That being said, if phone numbers are spam, I’ve been typing my phone into
email signatures for like ever when I need to.

------
dan_can_code
I have sent my CV containing both my phone number and email address to various
companies and have never encountered this problem. I don't think the PDF
containing your personal information was the problem, but potentially the
individual dealing with your information.

------
floren
Good news if you're concerned about Google's Hire product: it'll be dead by
September ([https://killedbygoogle.com/](https://killedbygoogle.com/))

------
Fred27
I recently had gmail putting my outgoing email in my own spam folder rather
than sent items. When I've checked I've found that the recipient has received
it but it's really odd behaviour.

------
AnonC
TL;DR version: Sent CV by email and Gmail put it in the recipient's spam
folder, which cost this person an interview (the position was filled by the
time this was checked). Then the post goes on tangents about Gmail and Google.

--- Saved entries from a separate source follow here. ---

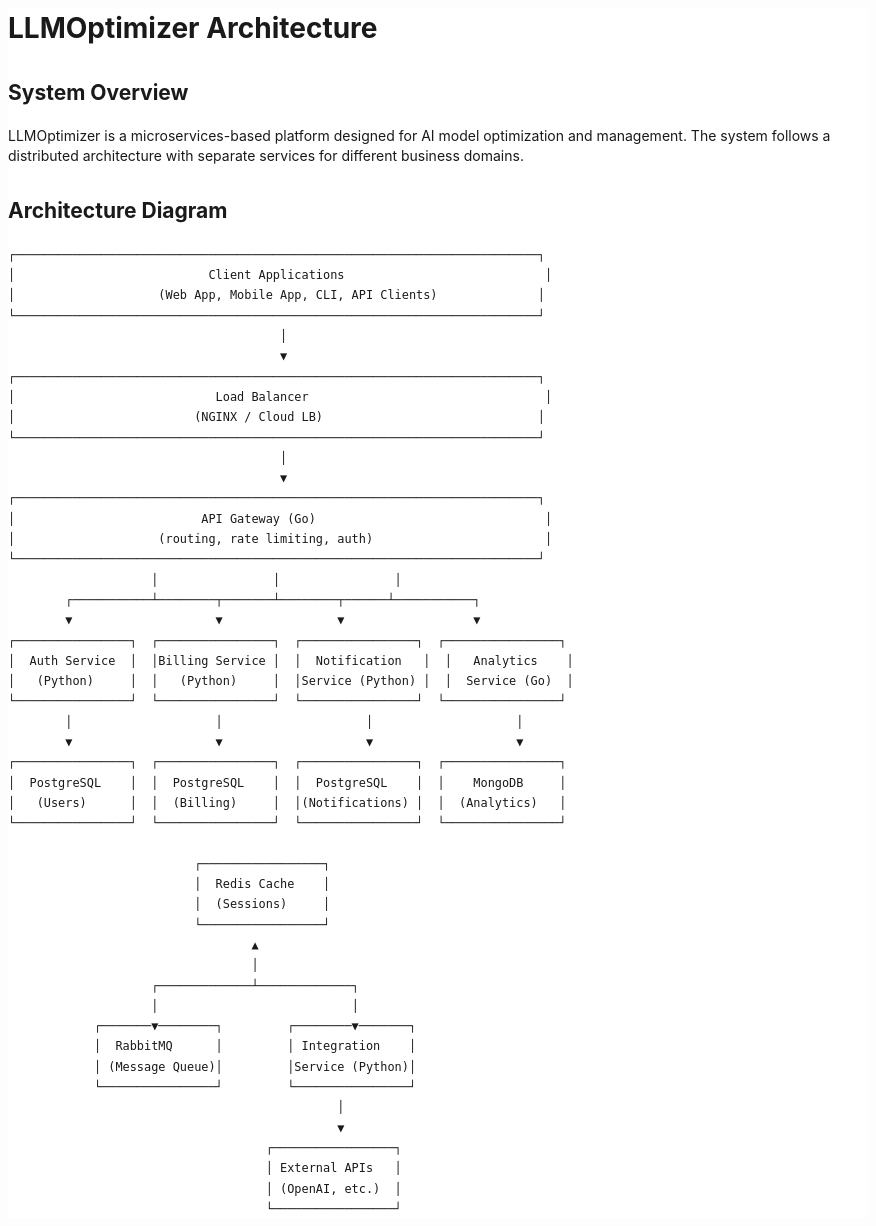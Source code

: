 # LLMOptimizer Architecture

## System Overview

LLMOptimizer is a microservices-based platform designed for AI model optimization and management. The system follows a distributed architecture with separate services for different business domains.

## Architecture Diagram

```
┌─────────────────────────────────────────────────────────────────────────┐
│                           Client Applications                            │
│                    (Web App, Mobile App, CLI, API Clients)              │
└─────────────────────────────────────────────────────────────────────────┘
                                      │
                                      ▼
┌─────────────────────────────────────────────────────────────────────────┐
│                            Load Balancer                                 │
│                         (NGINX / Cloud LB)                              │
└─────────────────────────────────────────────────────────────────────────┘
                                      │
                                      ▼
┌─────────────────────────────────────────────────────────────────────────┐
│                          API Gateway (Go)                                │
│                    (routing, rate limiting, auth)                        │
└─────────────────────────────────────────────────────────────────────────┘
                    │                │                │
        ┌───────────┴────────┬───────┴────────┬──────┴───────────┐
        ▼                    ▼                ▼                  ▼
┌────────────────┐  ┌────────────────┐  ┌────────────────┐  ┌────────────────┐
│  Auth Service  │  │Billing Service │  │  Notification   │  │   Analytics    │
│   (Python)     │  │   (Python)     │  │Service (Python) │  │  Service (Go)  │
└────────────────┘  └────────────────┘  └────────────────┘  └────────────────┘
        │                    │                    │                    │
        ▼                    ▼                    ▼                    ▼
┌────────────────┐  ┌────────────────┐  ┌────────────────┐  ┌────────────────┐
│  PostgreSQL    │  │  PostgreSQL    │  │  PostgreSQL    │  │    MongoDB     │
│   (Users)      │  │  (Billing)     │  │(Notifications) │  │  (Analytics)   │
└────────────────┘  └────────────────┘  └────────────────┘  └────────────────┘

                          ┌─────────────────┐
                          │  Redis Cache    │
                          │  (Sessions)     │
                          └─────────────────┘
                                  ▲
                                  │
                    ┌─────────────┴─────────────┐
                    │                           │
            ┌───────▼────────┐         ┌────────▼───────┐
            │  RabbitMQ      │         │ Integration    │
            │ (Message Queue)│         │Service (Python)│
            └────────────────┘         └────────────────┘
                                              │
                                              ▼
                                    ┌─────────────────┐
                                    │ External APIs   │
                                    │ (OpenAI, etc.)  │
                                    └─────────────────┘
```
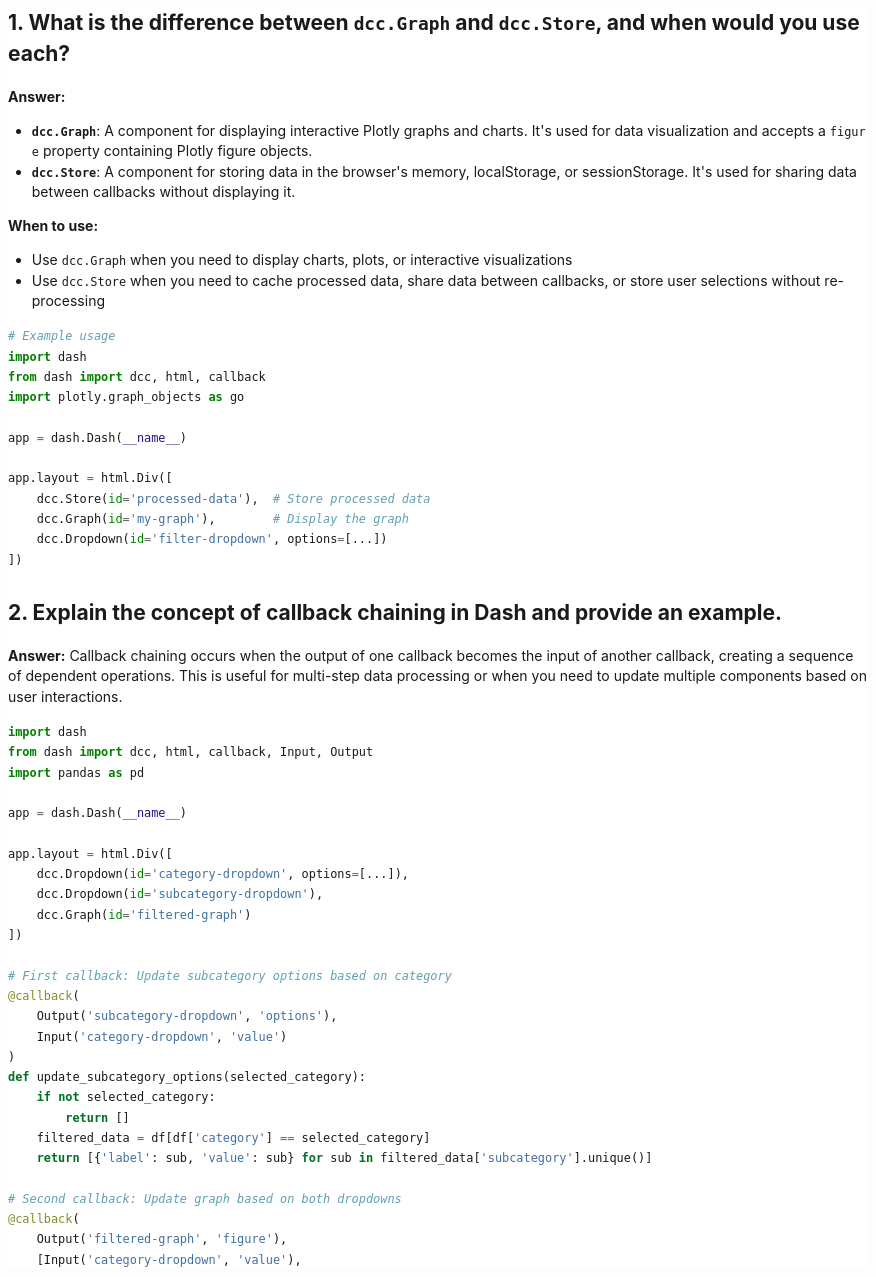 ## 1. What is the difference between `dcc.Graph` and `dcc.Store`, and when would you use each?

**Answer:**
- **`dcc.Graph`**: A component for displaying interactive Plotly graphs and charts. It's used for data visualization and accepts a `figure` property containing Plotly figure objects.
- **`dcc.Store`**: A component for storing data in the browser's memory, localStorage, or sessionStorage. It's used for sharing data between callbacks without displaying it.

**When to use:**
- Use `dcc.Graph` when you need to display charts, plots, or interactive visualizations
- Use `dcc.Store` when you need to cache processed data, share data between callbacks, or store user selections without re-processing

```python
# Example usage
import dash
from dash import dcc, html, callback
import plotly.graph_objects as go

app = dash.Dash(__name__)

app.layout = html.Div([
    dcc.Store(id='processed-data'),  # Store processed data
    dcc.Graph(id='my-graph'),        # Display the graph
    dcc.Dropdown(id='filter-dropdown', options=[...])
])
```

## 2. Explain the concept of callback chaining in Dash and provide an example.

**Answer:**
Callback chaining occurs when the output of one callback becomes the input of another callback, creating a sequence of dependent operations. This is useful for multi-step data processing or when you need to update multiple components based on user interactions.

```python
import dash
from dash import dcc, html, callback, Input, Output
import pandas as pd

app = dash.Dash(__name__)

app.layout = html.Div([
    dcc.Dropdown(id='category-dropdown', options=[...]),
    dcc.Dropdown(id='subcategory-dropdown'),
    dcc.Graph(id='filtered-graph')
])

# First callback: Update subcategory options based on category
@callback(
    Output('subcategory-dropdown', 'options'),
    Input('category-dropdown', 'value')
)
def update_subcategory_options(selected_category):
    if not selected_category:
        return []
    filtered_data = df[df['category'] == selected_category]
    return [{'label': sub, 'value': sub} for sub in filtered_data['subcategory'].unique()]

# Second callback: Update graph based on both dropdowns
@callback(
    Output('filtered-graph', 'figure'),
    [Input('category-dropdown', 'value'),
```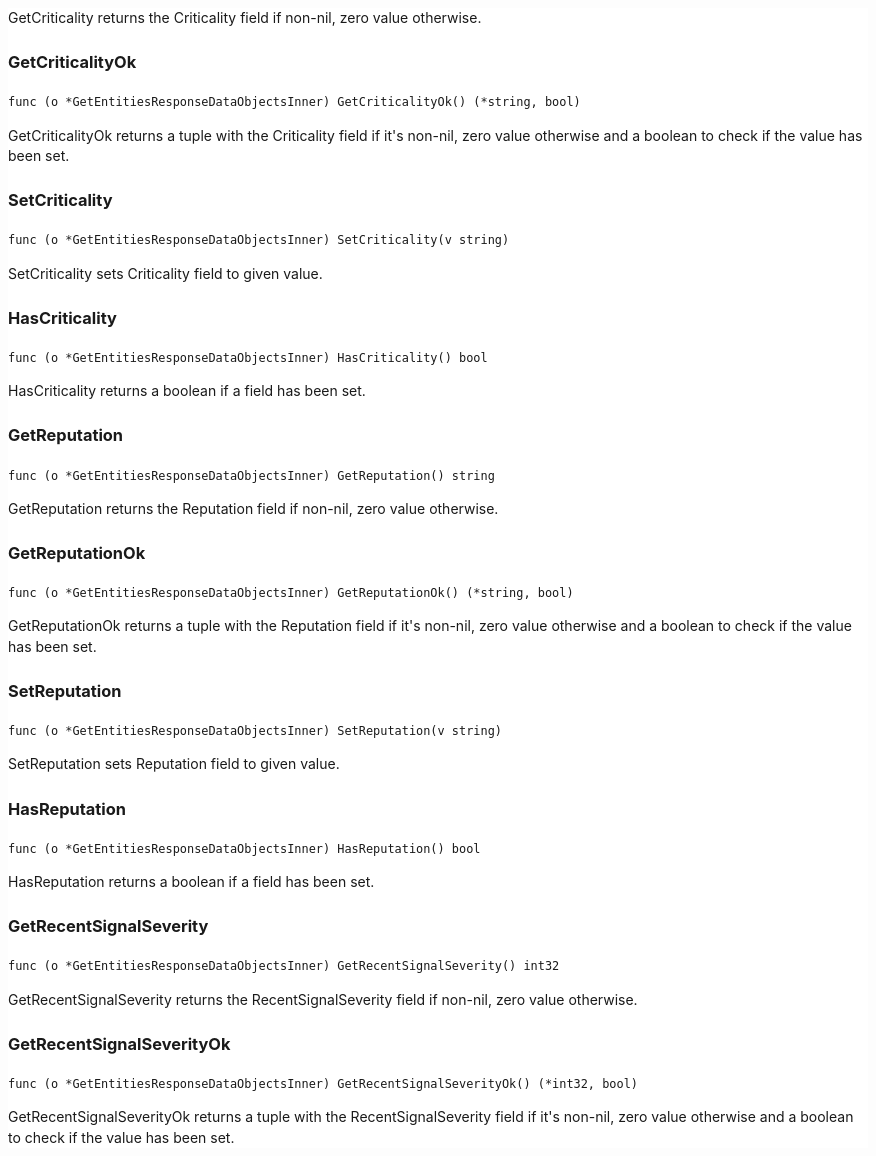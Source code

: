GetCriticality returns the Criticality field if non-nil, zero value otherwise.

### GetCriticalityOk

`func (o *GetEntitiesResponseDataObjectsInner) GetCriticalityOk() (*string, bool)`

GetCriticalityOk returns a tuple with the Criticality field if it's non-nil, zero value otherwise
and a boolean to check if the value has been set.

### SetCriticality

`func (o *GetEntitiesResponseDataObjectsInner) SetCriticality(v string)`

SetCriticality sets Criticality field to given value.

### HasCriticality

`func (o *GetEntitiesResponseDataObjectsInner) HasCriticality() bool`

HasCriticality returns a boolean if a field has been set.

### GetReputation

`func (o *GetEntitiesResponseDataObjectsInner) GetReputation() string`

GetReputation returns the Reputation field if non-nil, zero value otherwise.

### GetReputationOk

`func (o *GetEntitiesResponseDataObjectsInner) GetReputationOk() (*string, bool)`

GetReputationOk returns a tuple with the Reputation field if it's non-nil, zero value otherwise
and a boolean to check if the value has been set.

### SetReputation

`func (o *GetEntitiesResponseDataObjectsInner) SetReputation(v string)`

SetReputation sets Reputation field to given value.

### HasReputation

`func (o *GetEntitiesResponseDataObjectsInner) HasReputation() bool`

HasReputation returns a boolean if a field has been set.

### GetRecentSignalSeverity

`func (o *GetEntitiesResponseDataObjectsInner) GetRecentSignalSeverity() int32`

GetRecentSignalSeverity returns the RecentSignalSeverity field if non-nil, zero value otherwise.

### GetRecentSignalSeverityOk

`func (o *GetEntitiesResponseDataObjectsInner) GetRecentSignalSeverityOk() (*int32, bool)`

GetRecentSignalSeverityOk returns a tuple with the RecentSignalSeverity field if it's non-nil, zero value otherwise
and a boolean to check if the value has been set.
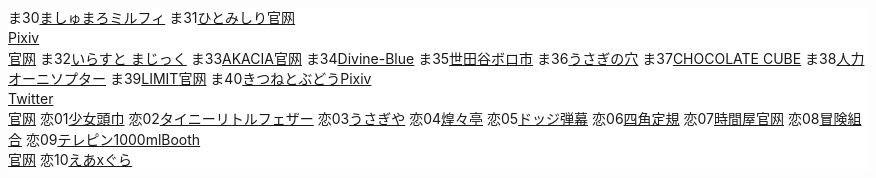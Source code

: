 <tr><td id="ましゅまろミルフィ">ま30</td><td><a href="/index.php?title=%E3%81%BE%E3%81%97%E3%82%85%E3%81%BE%E3%82%8D%E3%83%9F%E3%83%AB%E3%83%95%E3%82%A3&amp;action=edit&amp;redlink=1" class="new" title="ましゅまろミルフィ（页面不存在）">ましゅまろミルフィ</a></td><td></td><td></td><td></td></tr>
<tr><td id="ひとみしり">ま31</td><td><a href="./ひとみしり.md" title="ひとみしり">ひとみしり</a></td><td><a rel="nofollow" class="external text" href="http://hitomisiri.mitarashidango.com">官网</a><br><a rel="nofollow" class="external text" href="https://www.pixiv.net/users/298982">Pixiv</a><br><a rel="nofollow" class="external text" href="http://amatouchocolate.web.fc2.com">官网</a></td><td></td><td></td></tr>
<tr><td id="いらすと_まじっく">ま32</td><td><a href="/index.php?title=%E3%81%84%E3%82%89%E3%81%99%E3%81%A8_%E3%81%BE%E3%81%98%E3%81%A3%E3%81%8F&amp;action=edit&amp;redlink=1" class="new" title="いらすと まじっく（页面不存在）">いらすと まじっく</a></td><td></td><td></td><td></td></tr>
<tr><td id="AKACIA">ま33</td><td><a href="./AKACIA.md" title="AKACIA">AKACIA</a></td><td><a rel="nofollow" class="external text" href="http://akacia.sakura.ne.jp/">官网</a></td><td></td><td></td></tr>
<tr><td id="Divine-Blue">ま34</td><td><a href="/index.php?title=Divine-Blue&amp;action=edit&amp;redlink=1" class="new" title="Divine-Blue（页面不存在）">Divine-Blue</a></td><td></td><td></td><td></td></tr>
<tr><td id="世田谷ボロ市">ま35</td><td><a href="/index.php?title=%E4%B8%96%E7%94%B0%E8%B0%B7%E3%83%9C%E3%83%AD%E5%B8%82&amp;action=edit&amp;redlink=1" class="new" title="世田谷ボロ市（页面不存在）">世田谷ボロ市</a></td><td></td><td></td><td></td></tr>
<tr><td id="うさぎの穴">ま36</td><td><a href="/index.php?title=%E3%81%86%E3%81%95%E3%81%8E%E3%81%AE%E7%A9%B4&amp;action=edit&amp;redlink=1" class="new" title="うさぎの穴（页面不存在）">うさぎの穴</a></td><td></td><td></td><td></td></tr>
<tr><td id="CHOCOLATE_CUBE">ま37</td><td><a href="/index.php?title=CHOCOLATE_CUBE&amp;action=edit&amp;redlink=1" class="new" title="CHOCOLATE CUBE（页面不存在）">CHOCOLATE CUBE</a></td><td></td><td></td><td></td></tr>
<tr><td id="人力オーニソプター">ま38</td><td><a href="/index.php?title=%E4%BA%BA%E5%8A%9B%E3%82%AA%E3%83%BC%E3%83%8B%E3%82%BD%E3%83%97%E3%82%BF%E3%83%BC&amp;action=edit&amp;redlink=1" class="new" title="人力オーニソプター（页面不存在）">人力オーニソプター</a></td><td></td><td></td><td></td></tr>
<tr><td id="LIMIT">ま39</td><td><a href="./LIMIT.md" title="LIMIT">LIMIT</a></td><td><a rel="nofollow" class="external text" href="http://radicals_ensation.web.fc2.com/">官网</a></td><td></td><td></td></tr>
<tr><td id="きつねとぶどう">ま40</td><td><a href="./きつねとぶどう.md" title="きつねとぶどう">きつねとぶどう</a></td><td><a rel="nofollow" class="external text" href="https://www.pixiv.net/member.php?id=2812">Pixiv</a><br><a rel="nofollow" class="external text" href="https://twitter.com/kurona">Twitter</a><br><a rel="nofollow" class="external text" href="http://kurona.sakura.ne.jp/">官网</a></td><td></td><td></td></tr>
<tr><td id="少女頭巾">恋01</td><td><a href="/index.php?title=%E5%B0%91%E5%A5%B3%E9%A0%AD%E5%B7%BE&amp;action=edit&amp;redlink=1" class="new" title="少女頭巾（页面不存在）">少女頭巾</a></td><td></td><td></td><td></td></tr>
<tr><td id="タイニーリトルフェザー">恋02</td><td><a href="/index.php?title=%E3%82%BF%E3%82%A4%E3%83%8B%E3%83%BC%E3%83%AA%E3%83%88%E3%83%AB%E3%83%95%E3%82%A7%E3%82%B6%E3%83%BC&amp;action=edit&amp;redlink=1" class="new" title="タイニーリトルフェザー（页面不存在）">タイニーリトルフェザー</a></td><td></td><td></td><td></td></tr>
<tr><td id="うさぎや">恋03</td><td><a href="/index.php?title=%E3%81%86%E3%81%95%E3%81%8E%E3%82%84&amp;action=edit&amp;redlink=1" class="new" title="うさぎや（页面不存在）">うさぎや</a></td><td></td><td></td><td></td></tr>
<tr><td id="煌々亭">恋04</td><td><a href="/index.php?title=%E7%85%8C%E3%80%85%E4%BA%AD&amp;action=edit&amp;redlink=1" class="new" title="煌々亭（页面不存在）">煌々亭</a></td><td></td><td></td><td></td></tr>
<tr><td id="ドッジ弾幕">恋05</td><td><a href="/index.php?title=%E3%83%89%E3%83%83%E3%82%B8%E5%BC%BE%E5%B9%95&amp;action=edit&amp;redlink=1" class="new" title="ドッジ弾幕（页面不存在）">ドッジ弾幕</a></td><td></td><td></td><td></td></tr>
<tr><td id="四角定規">恋06</td><td><a href="/index.php?title=%E5%9B%9B%E8%A7%92%E5%AE%9A%E8%A6%8F&amp;action=edit&amp;redlink=1" class="new" title="四角定規（页面不存在）">四角定規</a></td><td></td><td></td><td></td></tr>
<tr><td id="時間屋">恋07</td><td><a href="./時間屋.md" title="時間屋">時間屋</a></td><td><a rel="nofollow" class="external text" href="http://minato.mods.jp/">官网</a></td><td></td><td></td></tr>
<tr><td id="冒険組合">恋08</td><td><a href="/index.php?title=%E5%86%92%E9%99%BA%E7%B5%84%E5%90%88&amp;action=edit&amp;redlink=1" class="new" title="冒険組合（页面不存在）">冒険組合</a></td><td></td><td></td><td></td></tr>
<tr><td id="テレピン1000ml">恋09</td><td><a href="./テレピン1000ml.md" title="テレピン1000ml">テレピン1000ml</a></td><td><a rel="nofollow" class="external text" href="https://kabadikara.booth.pm/">Booth</a><br><a rel="nofollow" class="external text" href="http://turpentine517.blog71.fc2.com/">官网</a></td><td></td><td></td></tr>
<tr><td id="えあxぐら">恋10</td><td><a href="/index.php?title=%E3%81%88%E3%81%82x%E3%81%90%E3%82%89&amp;action=edit&amp;redlink=1" class="new" title="えあxぐら（页面不存在）">えあxぐら</a></td><td></td><td></td><td></td></tr>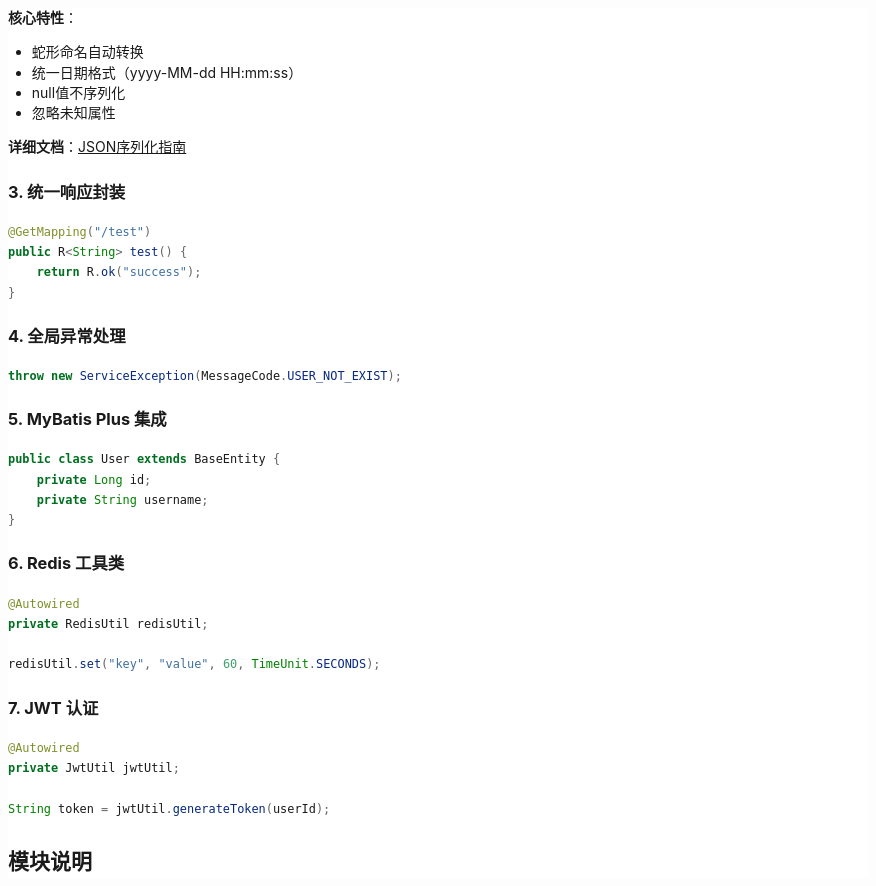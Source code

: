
 ```java
```

**核心特性**：
- 蛇形命名自动转换
- 统一日期格式（yyyy-MM-dd HH:mm:ss）
- null值不序列化
- 忽略未知属性

**详细文档**：[JSON序列化指南](hse-starter/src/main/resources/examples/JSON_SERIALIZATION_GUIDE.md)

### 3. 统一响应封装

```java
@GetMapping("/test")
public R<String> test() {
    return R.ok("success");
}
```

### 4. 全局异常处理

```java
throw new ServiceException(MessageCode.USER_NOT_EXIST);
```

### 5. MyBatis Plus 集成

```java
public class User extends BaseEntity {
    private Long id;
    private String username;
}
```

### 6. Redis 工具类

```java
@Autowired
private RedisUtil redisUtil;

redisUtil.set("key", "value", 60, TimeUnit.SECONDS);
```

### 7. JWT 认证

```java
@Autowired
private JwtUtil jwtUtil;

String token = jwtUtil.generateToken(userId);
```

## 模块说明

Forget about a CV, I think it's impossible to say which of your emails to any
Gmail recipient would even go to their inboxes. Gmail has a very aggressive,
as well as stupid, spam filter. I've seen emails go into spam even after
adding an address to my contacts list and marking mails in the spam folder
from some contacts as Not Spam.

When it originally arrived, Gmail really revolutionized how web based email
ought to be done. Now it's just a bloated and buggy mess that has managed to
get a very large user base. I shudder to think how (paid) GSuite accounts also
lose genuine emails to spam.

------
diebeforei485
Perhaps there should be an interstitial when loading Gmail if there are items
in your spam that you haven't seen 1-2 days after receiving them.

------
victor9000
You can send your resume as a flat PDF to avoid this problem.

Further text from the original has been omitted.